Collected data
Content starts
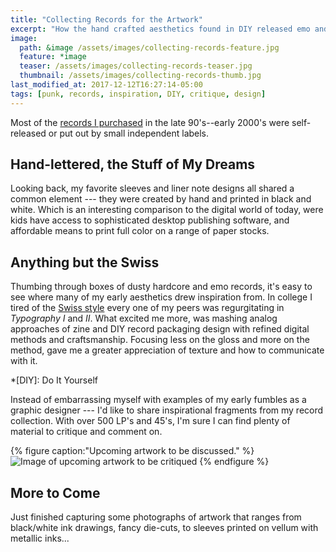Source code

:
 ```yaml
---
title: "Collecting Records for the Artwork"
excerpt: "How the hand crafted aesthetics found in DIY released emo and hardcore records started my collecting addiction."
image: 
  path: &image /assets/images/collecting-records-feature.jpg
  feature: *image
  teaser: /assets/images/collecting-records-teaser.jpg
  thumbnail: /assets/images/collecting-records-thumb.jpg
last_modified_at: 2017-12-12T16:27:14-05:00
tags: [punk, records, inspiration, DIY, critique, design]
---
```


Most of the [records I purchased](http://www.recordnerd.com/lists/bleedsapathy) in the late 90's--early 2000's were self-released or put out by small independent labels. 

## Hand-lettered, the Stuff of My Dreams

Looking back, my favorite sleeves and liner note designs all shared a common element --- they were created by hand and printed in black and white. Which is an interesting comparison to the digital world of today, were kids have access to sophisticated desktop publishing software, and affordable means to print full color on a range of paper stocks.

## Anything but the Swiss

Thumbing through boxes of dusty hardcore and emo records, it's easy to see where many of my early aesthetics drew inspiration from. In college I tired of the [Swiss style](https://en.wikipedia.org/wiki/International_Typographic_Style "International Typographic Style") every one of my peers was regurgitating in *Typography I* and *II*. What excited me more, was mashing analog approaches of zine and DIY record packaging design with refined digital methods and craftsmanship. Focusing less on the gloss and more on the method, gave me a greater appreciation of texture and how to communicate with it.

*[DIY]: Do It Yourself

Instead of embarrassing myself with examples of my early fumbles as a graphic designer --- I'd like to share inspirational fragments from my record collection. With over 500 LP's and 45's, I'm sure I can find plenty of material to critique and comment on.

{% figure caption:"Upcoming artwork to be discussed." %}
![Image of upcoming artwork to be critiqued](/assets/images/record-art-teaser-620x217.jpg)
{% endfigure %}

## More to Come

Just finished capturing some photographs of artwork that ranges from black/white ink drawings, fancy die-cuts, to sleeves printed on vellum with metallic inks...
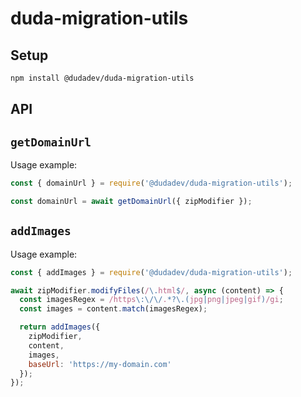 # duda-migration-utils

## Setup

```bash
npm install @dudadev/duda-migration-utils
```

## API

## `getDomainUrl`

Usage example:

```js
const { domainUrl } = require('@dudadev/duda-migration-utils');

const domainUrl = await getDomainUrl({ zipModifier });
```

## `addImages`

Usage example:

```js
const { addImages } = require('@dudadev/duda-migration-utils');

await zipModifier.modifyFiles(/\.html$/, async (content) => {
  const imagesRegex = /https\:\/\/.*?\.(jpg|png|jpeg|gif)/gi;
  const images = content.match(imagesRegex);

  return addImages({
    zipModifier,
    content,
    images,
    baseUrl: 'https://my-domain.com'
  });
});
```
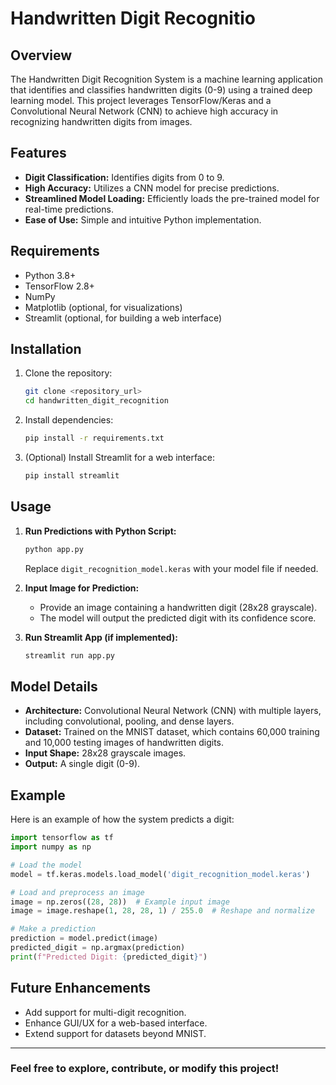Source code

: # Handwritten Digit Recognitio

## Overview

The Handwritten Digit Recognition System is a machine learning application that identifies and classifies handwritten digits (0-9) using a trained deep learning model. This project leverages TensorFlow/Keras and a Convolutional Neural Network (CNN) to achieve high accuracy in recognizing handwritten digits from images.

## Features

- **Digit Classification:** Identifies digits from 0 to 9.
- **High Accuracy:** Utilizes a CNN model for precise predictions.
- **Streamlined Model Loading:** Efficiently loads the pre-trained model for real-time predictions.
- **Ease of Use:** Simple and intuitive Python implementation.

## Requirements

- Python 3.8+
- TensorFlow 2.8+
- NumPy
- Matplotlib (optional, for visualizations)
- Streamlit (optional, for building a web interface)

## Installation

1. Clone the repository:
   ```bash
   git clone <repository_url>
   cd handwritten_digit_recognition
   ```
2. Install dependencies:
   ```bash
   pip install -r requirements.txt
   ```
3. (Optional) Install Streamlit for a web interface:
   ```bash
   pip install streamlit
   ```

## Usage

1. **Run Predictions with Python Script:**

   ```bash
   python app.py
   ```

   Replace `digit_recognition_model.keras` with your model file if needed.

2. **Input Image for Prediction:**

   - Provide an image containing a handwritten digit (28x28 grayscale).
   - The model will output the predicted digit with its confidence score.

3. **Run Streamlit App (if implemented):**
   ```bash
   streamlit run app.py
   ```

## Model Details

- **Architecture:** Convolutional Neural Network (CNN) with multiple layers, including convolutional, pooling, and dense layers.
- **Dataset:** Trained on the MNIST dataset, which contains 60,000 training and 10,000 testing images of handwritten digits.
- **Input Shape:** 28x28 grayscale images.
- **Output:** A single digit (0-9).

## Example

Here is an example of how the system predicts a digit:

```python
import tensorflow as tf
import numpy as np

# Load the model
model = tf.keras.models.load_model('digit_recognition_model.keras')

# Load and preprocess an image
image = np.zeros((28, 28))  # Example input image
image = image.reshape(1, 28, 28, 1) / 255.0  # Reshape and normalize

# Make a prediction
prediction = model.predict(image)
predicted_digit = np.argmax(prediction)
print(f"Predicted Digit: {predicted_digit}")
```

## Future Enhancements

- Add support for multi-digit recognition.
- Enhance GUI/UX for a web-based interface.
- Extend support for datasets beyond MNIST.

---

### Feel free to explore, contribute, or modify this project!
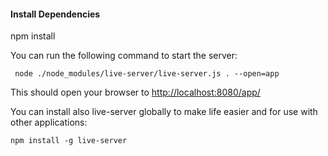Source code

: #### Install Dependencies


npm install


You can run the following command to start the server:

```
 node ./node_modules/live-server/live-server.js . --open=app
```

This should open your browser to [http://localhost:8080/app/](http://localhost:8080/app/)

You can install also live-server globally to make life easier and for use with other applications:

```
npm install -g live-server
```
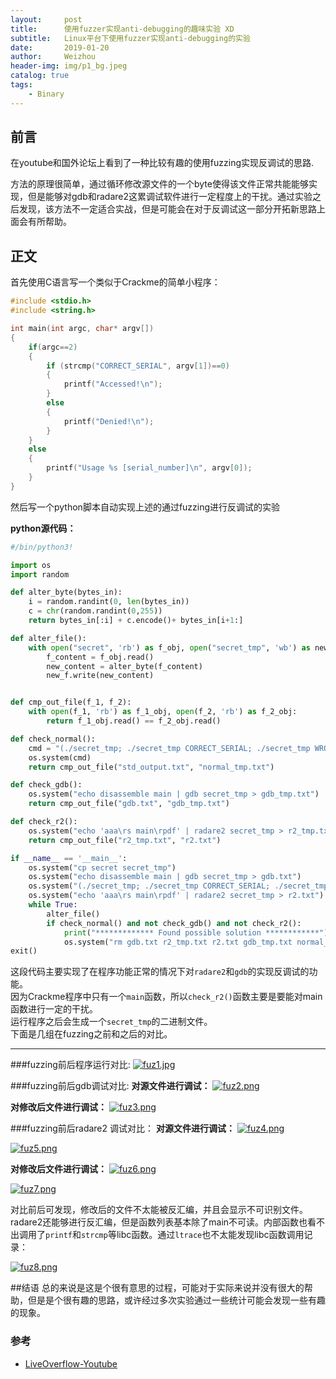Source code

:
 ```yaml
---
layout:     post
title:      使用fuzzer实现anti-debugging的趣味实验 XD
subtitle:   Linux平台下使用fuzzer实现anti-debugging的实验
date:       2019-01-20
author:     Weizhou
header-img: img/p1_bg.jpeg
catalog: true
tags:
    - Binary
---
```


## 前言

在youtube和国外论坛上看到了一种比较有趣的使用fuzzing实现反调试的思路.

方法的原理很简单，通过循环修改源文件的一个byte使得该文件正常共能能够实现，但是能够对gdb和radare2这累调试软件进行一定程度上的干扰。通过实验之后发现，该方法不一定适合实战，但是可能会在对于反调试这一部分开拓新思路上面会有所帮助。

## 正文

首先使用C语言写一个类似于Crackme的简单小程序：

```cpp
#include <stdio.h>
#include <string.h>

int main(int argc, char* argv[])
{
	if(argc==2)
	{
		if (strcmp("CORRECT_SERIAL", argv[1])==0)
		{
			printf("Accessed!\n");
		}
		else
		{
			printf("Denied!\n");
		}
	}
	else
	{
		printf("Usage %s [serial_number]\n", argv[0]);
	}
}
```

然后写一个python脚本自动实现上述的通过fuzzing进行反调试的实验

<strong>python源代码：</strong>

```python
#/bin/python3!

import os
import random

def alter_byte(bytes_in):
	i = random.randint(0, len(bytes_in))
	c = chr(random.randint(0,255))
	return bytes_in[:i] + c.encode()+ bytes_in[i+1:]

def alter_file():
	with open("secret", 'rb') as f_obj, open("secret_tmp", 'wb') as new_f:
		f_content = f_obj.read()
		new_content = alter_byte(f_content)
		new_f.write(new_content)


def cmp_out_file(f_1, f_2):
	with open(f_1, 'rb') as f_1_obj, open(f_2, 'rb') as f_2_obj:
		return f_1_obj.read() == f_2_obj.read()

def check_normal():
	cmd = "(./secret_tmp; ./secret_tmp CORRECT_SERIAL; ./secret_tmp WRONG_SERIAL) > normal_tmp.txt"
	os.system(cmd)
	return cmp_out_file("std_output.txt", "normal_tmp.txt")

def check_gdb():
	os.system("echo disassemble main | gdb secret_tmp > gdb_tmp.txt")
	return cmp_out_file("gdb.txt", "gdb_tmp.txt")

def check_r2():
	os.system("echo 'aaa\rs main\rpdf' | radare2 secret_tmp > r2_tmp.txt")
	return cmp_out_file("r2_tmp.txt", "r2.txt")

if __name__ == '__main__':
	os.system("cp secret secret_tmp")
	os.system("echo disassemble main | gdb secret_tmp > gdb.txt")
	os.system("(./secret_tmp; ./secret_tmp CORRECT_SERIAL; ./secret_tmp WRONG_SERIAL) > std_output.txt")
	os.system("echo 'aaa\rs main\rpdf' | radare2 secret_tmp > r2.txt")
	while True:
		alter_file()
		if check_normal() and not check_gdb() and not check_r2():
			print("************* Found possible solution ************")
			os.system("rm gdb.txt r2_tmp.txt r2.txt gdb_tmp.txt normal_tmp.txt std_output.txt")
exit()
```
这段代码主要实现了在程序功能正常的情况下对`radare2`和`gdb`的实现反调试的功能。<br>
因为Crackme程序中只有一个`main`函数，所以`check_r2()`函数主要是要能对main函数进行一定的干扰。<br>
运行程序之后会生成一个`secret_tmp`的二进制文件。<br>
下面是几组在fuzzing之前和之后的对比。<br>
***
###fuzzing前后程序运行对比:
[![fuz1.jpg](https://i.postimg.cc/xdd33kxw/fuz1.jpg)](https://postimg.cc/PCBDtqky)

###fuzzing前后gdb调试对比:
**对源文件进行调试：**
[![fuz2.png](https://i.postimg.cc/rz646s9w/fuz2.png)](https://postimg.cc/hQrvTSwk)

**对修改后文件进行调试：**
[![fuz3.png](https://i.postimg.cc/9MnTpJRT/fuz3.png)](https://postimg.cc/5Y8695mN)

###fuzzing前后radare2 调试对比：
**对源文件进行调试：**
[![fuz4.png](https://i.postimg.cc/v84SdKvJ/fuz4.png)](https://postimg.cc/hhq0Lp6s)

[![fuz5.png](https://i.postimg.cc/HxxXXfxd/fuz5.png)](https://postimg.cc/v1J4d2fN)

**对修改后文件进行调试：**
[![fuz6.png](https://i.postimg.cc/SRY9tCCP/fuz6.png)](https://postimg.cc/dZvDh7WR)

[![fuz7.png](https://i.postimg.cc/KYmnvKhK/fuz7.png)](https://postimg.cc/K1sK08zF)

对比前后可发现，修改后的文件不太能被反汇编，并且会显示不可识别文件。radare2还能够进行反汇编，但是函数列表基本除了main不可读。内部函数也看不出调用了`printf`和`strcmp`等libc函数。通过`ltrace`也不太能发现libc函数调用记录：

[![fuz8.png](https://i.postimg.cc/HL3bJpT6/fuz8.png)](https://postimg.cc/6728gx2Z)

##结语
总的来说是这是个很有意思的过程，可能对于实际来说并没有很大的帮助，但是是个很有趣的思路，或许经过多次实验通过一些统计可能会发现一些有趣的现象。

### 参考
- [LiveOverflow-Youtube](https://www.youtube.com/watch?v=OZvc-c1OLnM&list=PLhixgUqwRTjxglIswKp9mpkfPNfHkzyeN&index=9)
Content ends
Content starts
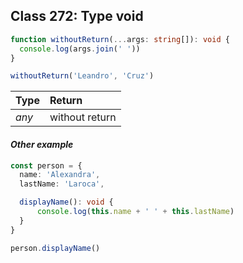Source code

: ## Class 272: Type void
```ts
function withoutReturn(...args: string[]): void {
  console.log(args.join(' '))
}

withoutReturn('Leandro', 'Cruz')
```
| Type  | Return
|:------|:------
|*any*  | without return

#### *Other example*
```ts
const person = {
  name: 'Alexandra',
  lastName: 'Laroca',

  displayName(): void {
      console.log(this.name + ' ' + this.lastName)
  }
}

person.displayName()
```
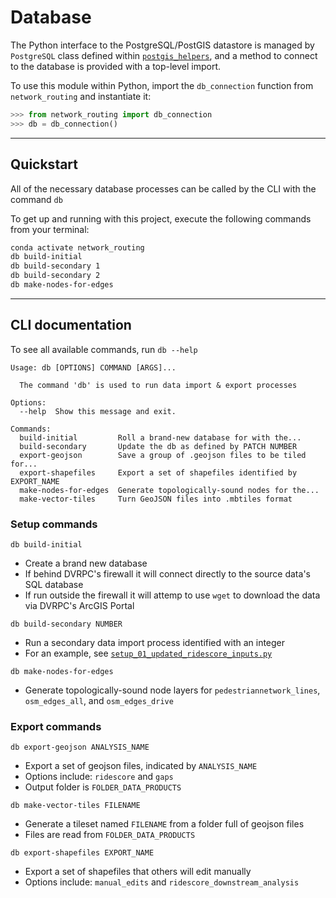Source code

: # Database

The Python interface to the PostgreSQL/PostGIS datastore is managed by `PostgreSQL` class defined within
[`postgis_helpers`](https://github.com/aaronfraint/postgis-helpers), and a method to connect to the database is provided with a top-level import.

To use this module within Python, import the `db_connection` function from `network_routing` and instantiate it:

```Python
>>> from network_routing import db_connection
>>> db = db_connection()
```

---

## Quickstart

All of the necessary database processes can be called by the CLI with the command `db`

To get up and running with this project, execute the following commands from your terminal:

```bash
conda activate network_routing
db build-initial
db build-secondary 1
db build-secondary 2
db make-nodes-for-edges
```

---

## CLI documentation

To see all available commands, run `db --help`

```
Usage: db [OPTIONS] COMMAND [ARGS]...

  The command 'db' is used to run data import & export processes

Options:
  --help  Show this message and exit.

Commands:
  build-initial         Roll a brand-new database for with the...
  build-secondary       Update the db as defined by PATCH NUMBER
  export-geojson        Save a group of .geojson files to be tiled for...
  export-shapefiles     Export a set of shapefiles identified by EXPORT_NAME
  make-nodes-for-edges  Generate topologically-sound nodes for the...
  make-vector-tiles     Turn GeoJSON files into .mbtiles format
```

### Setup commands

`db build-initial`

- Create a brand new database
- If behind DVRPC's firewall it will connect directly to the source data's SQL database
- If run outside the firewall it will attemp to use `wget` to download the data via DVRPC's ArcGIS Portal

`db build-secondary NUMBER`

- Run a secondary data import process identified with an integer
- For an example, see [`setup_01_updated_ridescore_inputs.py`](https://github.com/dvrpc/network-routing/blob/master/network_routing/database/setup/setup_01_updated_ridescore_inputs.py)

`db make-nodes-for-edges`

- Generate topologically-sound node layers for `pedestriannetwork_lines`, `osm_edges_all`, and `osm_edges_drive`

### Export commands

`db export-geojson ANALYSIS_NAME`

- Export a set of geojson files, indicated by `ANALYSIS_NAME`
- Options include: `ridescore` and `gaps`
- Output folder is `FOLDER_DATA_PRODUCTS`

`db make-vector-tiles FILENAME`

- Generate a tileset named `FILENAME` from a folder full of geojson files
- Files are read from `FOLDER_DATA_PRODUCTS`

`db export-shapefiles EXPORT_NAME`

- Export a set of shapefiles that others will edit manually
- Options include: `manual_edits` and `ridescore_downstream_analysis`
Content ends
About this exercise: Your response should be made up of the lines in the data that contain the word "digits".

Exercise response:
The Handwritten Digit Recognition System is a machine learning application that identifies and classifies handwritten digits (0-9) using a trained deep learning model. This project leverages TensorFlow/Keras and a Convolutional Neural Network (CNN) to achieve high accuracy in recognizing handwritten digits from images.
- **Digit Classification:** Identifies digits from 0 to 9.
- **Dataset:** Trained on the MNIST dataset, which contains 60,000 training and 10,000 testing images of handwritten digits.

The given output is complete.